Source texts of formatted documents

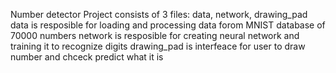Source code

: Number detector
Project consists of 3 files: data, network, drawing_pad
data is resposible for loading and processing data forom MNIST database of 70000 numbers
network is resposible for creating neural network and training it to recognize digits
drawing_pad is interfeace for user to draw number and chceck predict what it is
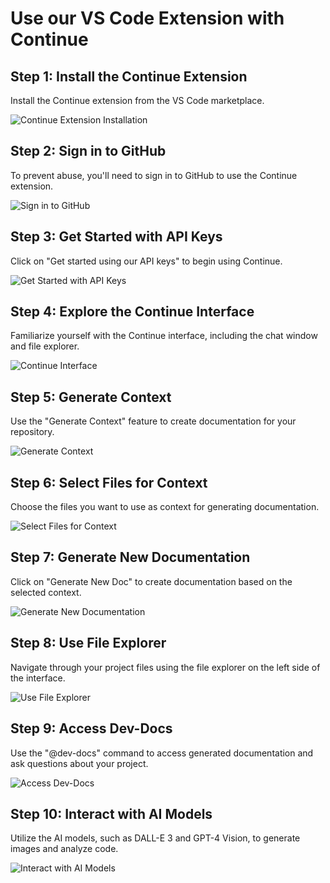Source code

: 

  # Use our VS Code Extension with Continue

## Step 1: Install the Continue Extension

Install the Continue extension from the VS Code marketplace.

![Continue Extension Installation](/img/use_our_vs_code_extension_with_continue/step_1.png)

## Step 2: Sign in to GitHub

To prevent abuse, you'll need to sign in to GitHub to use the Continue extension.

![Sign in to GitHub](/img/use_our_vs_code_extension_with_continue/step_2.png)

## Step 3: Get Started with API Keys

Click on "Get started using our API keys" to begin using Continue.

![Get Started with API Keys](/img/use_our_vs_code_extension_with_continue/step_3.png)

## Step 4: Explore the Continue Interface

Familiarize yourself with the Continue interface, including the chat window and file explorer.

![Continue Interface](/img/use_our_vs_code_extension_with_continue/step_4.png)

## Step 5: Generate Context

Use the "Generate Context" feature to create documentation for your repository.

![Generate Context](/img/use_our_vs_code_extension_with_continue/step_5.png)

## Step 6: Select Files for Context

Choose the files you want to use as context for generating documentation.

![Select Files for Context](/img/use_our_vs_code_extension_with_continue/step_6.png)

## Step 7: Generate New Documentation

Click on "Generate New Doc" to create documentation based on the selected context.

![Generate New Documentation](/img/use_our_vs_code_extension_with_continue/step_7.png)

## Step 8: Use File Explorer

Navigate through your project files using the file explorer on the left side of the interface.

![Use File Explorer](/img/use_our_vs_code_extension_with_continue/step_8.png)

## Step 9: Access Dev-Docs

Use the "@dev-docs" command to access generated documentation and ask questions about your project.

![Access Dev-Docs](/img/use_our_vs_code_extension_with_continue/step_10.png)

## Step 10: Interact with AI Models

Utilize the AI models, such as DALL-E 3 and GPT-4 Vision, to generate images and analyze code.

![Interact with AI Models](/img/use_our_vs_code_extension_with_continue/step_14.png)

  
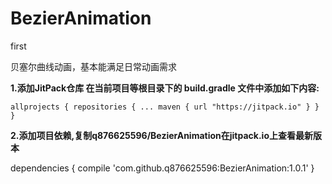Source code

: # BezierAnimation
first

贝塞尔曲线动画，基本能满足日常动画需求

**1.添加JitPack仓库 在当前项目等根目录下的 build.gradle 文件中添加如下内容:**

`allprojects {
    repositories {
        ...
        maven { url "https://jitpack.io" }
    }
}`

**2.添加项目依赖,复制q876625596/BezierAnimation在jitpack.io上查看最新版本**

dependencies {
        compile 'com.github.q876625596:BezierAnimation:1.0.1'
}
...
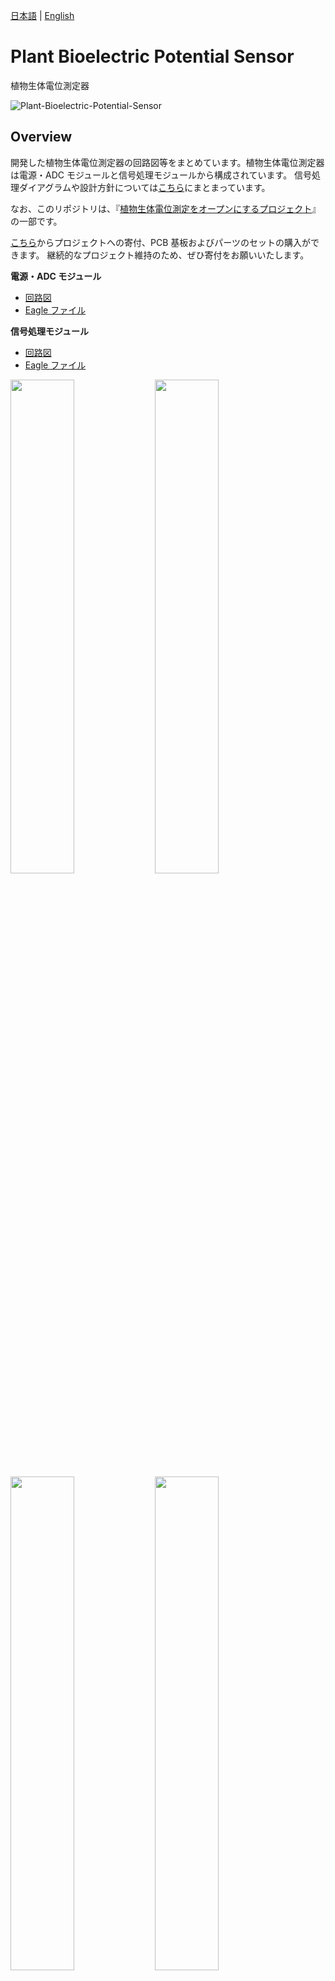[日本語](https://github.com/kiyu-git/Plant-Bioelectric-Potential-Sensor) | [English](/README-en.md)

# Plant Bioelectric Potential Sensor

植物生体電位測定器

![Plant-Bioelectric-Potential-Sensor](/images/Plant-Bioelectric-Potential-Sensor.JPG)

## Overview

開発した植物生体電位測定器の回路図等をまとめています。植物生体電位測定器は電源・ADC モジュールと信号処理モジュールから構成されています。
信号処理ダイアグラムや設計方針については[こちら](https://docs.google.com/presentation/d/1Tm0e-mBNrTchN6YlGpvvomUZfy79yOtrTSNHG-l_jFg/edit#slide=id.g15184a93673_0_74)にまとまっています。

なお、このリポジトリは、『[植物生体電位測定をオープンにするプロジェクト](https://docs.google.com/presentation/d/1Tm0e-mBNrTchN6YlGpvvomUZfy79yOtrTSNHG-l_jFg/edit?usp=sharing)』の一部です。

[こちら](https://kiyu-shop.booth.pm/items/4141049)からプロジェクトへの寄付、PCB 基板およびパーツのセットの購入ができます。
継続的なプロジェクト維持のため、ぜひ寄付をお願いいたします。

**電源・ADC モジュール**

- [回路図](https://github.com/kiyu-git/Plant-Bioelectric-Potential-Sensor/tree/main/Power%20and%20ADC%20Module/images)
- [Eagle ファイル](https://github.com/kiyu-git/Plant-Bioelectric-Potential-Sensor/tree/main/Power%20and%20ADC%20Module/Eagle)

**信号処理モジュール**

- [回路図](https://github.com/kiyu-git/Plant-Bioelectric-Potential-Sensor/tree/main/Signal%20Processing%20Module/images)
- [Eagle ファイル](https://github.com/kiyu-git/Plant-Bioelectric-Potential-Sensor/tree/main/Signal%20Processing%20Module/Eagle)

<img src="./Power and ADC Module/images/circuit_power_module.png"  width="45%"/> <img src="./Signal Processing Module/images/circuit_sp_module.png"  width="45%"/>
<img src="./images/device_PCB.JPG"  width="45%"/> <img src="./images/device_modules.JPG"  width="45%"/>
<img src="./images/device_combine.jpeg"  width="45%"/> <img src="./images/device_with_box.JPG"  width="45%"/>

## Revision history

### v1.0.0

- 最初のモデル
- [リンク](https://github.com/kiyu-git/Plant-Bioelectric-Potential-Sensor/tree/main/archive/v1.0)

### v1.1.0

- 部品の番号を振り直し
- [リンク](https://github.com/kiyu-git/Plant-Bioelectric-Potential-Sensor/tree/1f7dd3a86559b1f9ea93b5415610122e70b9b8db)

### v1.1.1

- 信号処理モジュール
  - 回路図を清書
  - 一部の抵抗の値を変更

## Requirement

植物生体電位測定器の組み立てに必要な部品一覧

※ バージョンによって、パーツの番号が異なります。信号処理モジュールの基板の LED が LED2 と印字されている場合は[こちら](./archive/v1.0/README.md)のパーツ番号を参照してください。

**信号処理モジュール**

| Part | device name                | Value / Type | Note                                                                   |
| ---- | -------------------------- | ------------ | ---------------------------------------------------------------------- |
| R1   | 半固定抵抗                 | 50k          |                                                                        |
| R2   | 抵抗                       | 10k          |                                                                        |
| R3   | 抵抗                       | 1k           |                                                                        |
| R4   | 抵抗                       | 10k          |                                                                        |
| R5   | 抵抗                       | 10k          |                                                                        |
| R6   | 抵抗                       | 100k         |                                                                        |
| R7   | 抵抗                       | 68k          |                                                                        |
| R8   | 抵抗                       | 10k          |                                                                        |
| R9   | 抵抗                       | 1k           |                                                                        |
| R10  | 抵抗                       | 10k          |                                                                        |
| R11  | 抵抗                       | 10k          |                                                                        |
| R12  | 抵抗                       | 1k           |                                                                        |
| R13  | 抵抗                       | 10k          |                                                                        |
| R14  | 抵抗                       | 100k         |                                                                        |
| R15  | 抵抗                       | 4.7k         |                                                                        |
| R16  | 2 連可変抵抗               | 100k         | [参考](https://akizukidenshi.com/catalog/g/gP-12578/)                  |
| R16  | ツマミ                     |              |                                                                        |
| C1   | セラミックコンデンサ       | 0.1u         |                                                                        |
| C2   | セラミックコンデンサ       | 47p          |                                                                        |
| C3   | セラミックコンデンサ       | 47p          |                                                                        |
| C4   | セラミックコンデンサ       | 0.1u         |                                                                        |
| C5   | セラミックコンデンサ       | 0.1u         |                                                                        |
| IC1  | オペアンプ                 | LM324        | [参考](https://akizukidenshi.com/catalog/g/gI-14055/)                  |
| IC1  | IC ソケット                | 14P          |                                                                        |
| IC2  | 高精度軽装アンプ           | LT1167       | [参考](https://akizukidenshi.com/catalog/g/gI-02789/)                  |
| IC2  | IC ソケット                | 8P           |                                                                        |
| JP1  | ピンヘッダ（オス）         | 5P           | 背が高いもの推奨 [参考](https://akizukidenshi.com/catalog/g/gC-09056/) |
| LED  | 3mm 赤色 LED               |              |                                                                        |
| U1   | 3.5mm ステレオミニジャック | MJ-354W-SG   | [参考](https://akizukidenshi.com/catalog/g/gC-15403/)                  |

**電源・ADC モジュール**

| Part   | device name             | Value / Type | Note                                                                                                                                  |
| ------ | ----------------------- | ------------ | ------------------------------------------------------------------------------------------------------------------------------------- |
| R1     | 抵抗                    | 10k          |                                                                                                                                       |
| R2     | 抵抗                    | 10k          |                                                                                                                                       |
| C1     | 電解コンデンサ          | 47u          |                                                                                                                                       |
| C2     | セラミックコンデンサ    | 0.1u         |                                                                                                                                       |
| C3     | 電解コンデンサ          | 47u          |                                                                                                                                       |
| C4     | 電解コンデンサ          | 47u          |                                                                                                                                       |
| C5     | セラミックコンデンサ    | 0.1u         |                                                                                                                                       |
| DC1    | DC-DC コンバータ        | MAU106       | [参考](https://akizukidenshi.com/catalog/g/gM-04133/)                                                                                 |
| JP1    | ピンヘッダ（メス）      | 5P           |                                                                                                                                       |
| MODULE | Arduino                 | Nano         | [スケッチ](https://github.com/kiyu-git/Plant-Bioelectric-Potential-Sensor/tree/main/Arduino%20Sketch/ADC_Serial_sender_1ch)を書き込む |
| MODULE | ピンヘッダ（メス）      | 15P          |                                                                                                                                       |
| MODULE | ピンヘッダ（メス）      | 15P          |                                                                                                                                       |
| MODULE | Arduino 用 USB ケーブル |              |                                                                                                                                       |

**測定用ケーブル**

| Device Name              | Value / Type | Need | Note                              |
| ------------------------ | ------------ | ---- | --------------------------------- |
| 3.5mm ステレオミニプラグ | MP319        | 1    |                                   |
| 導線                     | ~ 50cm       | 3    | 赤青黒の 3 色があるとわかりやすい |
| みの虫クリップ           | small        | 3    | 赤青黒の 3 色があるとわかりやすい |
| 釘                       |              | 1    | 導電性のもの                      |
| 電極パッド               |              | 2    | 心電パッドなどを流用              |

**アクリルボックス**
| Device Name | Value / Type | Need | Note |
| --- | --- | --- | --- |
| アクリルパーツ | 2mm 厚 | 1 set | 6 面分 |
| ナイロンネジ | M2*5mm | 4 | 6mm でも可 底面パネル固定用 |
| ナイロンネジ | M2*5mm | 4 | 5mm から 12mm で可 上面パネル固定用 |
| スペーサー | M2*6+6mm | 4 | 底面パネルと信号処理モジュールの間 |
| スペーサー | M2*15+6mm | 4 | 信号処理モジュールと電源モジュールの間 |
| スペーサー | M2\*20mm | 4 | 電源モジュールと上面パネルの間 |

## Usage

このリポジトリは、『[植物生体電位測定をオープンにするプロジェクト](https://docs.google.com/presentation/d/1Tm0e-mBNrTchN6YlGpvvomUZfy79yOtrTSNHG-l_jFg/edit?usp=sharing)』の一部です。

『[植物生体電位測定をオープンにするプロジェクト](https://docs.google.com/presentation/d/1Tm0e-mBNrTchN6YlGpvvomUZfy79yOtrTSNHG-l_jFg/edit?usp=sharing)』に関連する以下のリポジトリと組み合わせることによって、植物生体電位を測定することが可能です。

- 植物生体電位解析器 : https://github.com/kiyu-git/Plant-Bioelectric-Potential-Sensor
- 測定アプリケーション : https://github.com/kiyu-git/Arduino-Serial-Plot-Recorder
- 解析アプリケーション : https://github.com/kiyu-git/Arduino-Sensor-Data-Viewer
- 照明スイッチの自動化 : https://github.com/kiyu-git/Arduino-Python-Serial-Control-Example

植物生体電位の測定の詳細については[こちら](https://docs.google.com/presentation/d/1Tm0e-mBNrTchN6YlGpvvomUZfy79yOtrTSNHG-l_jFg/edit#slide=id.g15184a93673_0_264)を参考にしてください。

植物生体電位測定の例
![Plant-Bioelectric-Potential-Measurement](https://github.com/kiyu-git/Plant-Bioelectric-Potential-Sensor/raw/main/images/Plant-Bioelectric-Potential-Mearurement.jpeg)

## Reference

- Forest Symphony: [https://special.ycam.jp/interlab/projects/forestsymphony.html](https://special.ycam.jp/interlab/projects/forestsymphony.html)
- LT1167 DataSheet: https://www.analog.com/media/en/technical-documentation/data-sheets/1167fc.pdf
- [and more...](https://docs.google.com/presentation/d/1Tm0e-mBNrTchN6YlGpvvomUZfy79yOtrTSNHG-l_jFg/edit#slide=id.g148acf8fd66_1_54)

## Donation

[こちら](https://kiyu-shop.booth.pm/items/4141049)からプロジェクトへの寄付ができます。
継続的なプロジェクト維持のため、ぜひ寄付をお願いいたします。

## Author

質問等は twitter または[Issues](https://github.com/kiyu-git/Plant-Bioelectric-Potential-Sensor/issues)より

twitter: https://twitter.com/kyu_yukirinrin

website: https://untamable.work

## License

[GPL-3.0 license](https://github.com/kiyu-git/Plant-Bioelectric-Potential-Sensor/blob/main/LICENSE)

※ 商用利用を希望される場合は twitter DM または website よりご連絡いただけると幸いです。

● EXERCISE AIM: From the entries, report every line in which the string "google" occurs.

● TASK RESULT:
信号処理ダイアグラムや設計方針については[こちら](https://docs.google.com/presentation/d/1Tm0e-mBNrTchN6YlGpvvomUZfy79yOtrTSNHG-l_jFg/edit#slide=id.g15184a93673_0_74)にまとまっています。
なお、このリポジトリは、『[植物生体電位測定をオープンにするプロジェクト](https://docs.google.com/presentation/d/1Tm0e-mBNrTchN6YlGpvvomUZfy79yOtrTSNHG-l_jFg/edit?usp=sharing)』の一部です。
このリポジトリは、『[植物生体電位測定をオープンにするプロジェクト](https://docs.google.com/presentation/d/1Tm0e-mBNrTchN6YlGpvvomUZfy79yOtrTSNHG-l_jFg/edit?usp=sharing)』の一部です。
『[植物生体電位測定をオープンにするプロジェクト](https://docs.google.com/presentation/d/1Tm0e-mBNrTchN6YlGpvvomUZfy79yOtrTSNHG-l_jFg/edit?usp=sharing)』に関連する以下のリポジトリと組み合わせることによって、植物生体電位を測定することが可能です。
植物生体電位の測定の詳細については[こちら](https://docs.google.com/presentation/d/1Tm0e-mBNrTchN6YlGpvvomUZfy79yOtrTSNHG-l_jFg/edit#slide=id.g15184a93673_0_264)を参考にしてください。
- [and more...](https://docs.google.com/presentation/d/1Tm0e-mBNrTchN6YlGpvvomUZfy79yOtrTSNHG-l_jFg/edit#slide=id.g148acf8fd66_1_54)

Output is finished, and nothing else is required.